TelecomTVのガイ・ダニエルズ氏が司会を務めたセッションでは、業界のリーダーたちがAPIビジネスの成功がどのようなものであるべきか、そして通信事業者が市場の潜在能力を最大限に引き出すために、コラボレーション、標準化、顧客エンゲージメントをいかに再考すべきかについて率直な意見を交わしました。 登壇者: * Geoff Hollingworth, CMO, Rakuten Symphony * Henry Calvert, Head of Networks, GSMA * Alexandra Reichl, VP, Mobile & API Services, Liberty Global
従来の通信業界では、モバイルネットワークの構築には高価で専門的なハードウェアが必要でした。そのため、市場への参入障壁が高く、新しい技術の導入には時間がかかるという課題がありました。楽天シンフォニーはクラウド技術とソフトウェアを活用した、オープンで柔軟なネットワークの実現を目指しています。彼らは、ネットワーク全体をソフトウェアで制御し、汎用的なサーバー上で稼働させる「オープンRAN(Open Radio Access Network)」というコンセプトを提唱し、世界中でその技術を広めています。このアプローチにより、通信事業者は特定のベンダーに縛られることなく、より安価かつ迅速にネットワークを構築・拡張できるようになります。また、ネットワークの運用も自動化が進み、効率が大幅に向上します。
失敗を認め、未来志向で解決策を提示する姿勢 パネルディスカッション内でまず注目すべきは、過去の失敗を率直に認める非常に真摯で前向きな姿勢だと思いました。
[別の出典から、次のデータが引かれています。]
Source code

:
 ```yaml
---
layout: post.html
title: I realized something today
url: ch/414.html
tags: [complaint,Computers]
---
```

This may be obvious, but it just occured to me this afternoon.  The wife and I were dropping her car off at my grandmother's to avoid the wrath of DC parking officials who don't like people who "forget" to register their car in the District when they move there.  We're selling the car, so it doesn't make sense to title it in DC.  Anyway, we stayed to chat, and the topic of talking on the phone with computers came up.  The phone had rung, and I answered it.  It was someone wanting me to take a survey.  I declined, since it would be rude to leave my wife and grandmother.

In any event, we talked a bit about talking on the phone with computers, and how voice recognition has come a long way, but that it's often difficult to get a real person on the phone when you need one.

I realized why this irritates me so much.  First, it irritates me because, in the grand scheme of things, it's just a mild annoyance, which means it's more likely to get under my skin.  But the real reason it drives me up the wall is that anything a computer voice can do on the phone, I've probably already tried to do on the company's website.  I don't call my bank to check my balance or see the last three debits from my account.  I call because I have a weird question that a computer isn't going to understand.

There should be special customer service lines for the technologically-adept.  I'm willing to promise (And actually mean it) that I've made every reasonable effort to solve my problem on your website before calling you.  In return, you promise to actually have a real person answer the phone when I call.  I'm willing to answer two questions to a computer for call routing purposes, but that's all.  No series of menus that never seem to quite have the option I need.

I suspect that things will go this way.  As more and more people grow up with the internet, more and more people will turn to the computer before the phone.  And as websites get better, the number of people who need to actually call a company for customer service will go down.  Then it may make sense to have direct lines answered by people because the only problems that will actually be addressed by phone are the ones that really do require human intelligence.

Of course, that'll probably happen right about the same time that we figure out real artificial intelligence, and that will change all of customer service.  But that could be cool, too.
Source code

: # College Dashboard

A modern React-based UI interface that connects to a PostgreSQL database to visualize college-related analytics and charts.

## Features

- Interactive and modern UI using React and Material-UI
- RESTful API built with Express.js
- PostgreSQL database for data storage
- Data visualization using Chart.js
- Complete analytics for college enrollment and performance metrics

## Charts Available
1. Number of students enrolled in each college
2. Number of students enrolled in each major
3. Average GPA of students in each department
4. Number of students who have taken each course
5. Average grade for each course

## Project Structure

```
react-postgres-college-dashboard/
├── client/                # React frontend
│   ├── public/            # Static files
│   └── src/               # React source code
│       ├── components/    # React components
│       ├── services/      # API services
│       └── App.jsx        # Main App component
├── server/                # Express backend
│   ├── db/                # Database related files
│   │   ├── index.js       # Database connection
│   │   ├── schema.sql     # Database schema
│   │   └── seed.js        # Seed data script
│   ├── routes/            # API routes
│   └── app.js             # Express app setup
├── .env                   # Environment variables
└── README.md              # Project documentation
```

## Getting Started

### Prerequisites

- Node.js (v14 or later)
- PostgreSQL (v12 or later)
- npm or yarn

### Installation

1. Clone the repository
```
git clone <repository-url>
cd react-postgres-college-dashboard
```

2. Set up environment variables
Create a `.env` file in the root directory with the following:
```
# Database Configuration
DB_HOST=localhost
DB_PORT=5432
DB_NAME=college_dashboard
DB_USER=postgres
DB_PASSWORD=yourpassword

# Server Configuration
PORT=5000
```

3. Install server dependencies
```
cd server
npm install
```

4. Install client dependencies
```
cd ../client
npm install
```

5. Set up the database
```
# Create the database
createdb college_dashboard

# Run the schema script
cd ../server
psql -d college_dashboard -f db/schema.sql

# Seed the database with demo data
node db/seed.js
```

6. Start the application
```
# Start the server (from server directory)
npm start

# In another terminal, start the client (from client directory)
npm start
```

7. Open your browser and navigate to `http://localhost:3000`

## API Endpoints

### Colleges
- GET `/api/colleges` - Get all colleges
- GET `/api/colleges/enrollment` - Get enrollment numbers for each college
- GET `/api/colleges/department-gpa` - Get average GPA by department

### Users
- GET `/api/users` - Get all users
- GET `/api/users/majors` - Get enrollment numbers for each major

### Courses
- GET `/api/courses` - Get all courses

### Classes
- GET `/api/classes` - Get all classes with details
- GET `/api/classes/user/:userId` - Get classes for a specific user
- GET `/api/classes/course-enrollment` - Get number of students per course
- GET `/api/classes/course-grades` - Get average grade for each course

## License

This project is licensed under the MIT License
Aduna社のCCO、Peter Arbitter氏がパネルディスカッション冒頭で、通信業界が過去10~15年間でAPIの標準化を怠り、開発者体験を軽視してきたこと、その結果、ハイパースケーラーやCPaaS(Communications Platform as a Service)企業に市場を奪われたことを具体的に言及しているのは非常に興味深い点でした。しかし、彼は同時に、Open GatewayやCAMARAといった現在の統一的な取り組みが、この状況を打開する大きな希望だと強調しています。自己反省と未来志向の組み合わせが、現在のネットワークAPIエコシステムの勢いを加速させている本質だと思いました。反省し、課題と顧客にたちかえり、新たな解決手段を採用し、苦労しながらも信頼と実績を積み重ねる。尊敬すべき企業努力だと思いました。
「グローバルな一貫性」という顧客の真のニーズへの対応 Henry Calvert氏が、成功のKPIは「市場の各通信事業者が同時に同じAPIを立ち上げること」だと述べている点は非常に重要です。単に技術的な標準化だけでなく、グローバルに事業を展開する企業(例えばフィンテック企業など)が、複数の国で一貫したサービスを構築・運用できる環境を求めているという、市場の真のニーズを的確に捉えた発言に思えました。楽天シンフォニーがOpen GatewayやCAMARAといった業界統一の取り組みを積極的に支持し、オープンなエコシステムを構築しようとしているのは、まさにこの顧客ニーズに応えるためだと考えられます。これにより、特定の通信事業者のAPIだけでなく、業界全体として信頼性の高いグローバルなプラットフォームを企業に提供できる可能性が生まれます。
System Integrator (SI)との連携による市場開拓 パネルディスカッションでPeter Arbitter氏が強調しているように、通信事業者が直接企業顧客と関係を築くのは容易ではありません。多くの通信事業者はこれまで、ハードウェアの調達部門との取引には慣れていても、APIを活用したソリューションを提供する際の営業、マーケティング、運用チームとの深い連携は得意分野ではないでしょう。このギャップを埋める上で、グローバルなシステムインテグレーター(SI)の存在が不可欠になります。楽天シンフォニーがSIとの戦略的パートナーシップを重視しているのは、通信事業者が持つ技術的な強みと、SIが持つ企業顧客との強い関係性を組み合わせることで、市場への浸透を加速させる現実的な戦略と言えます。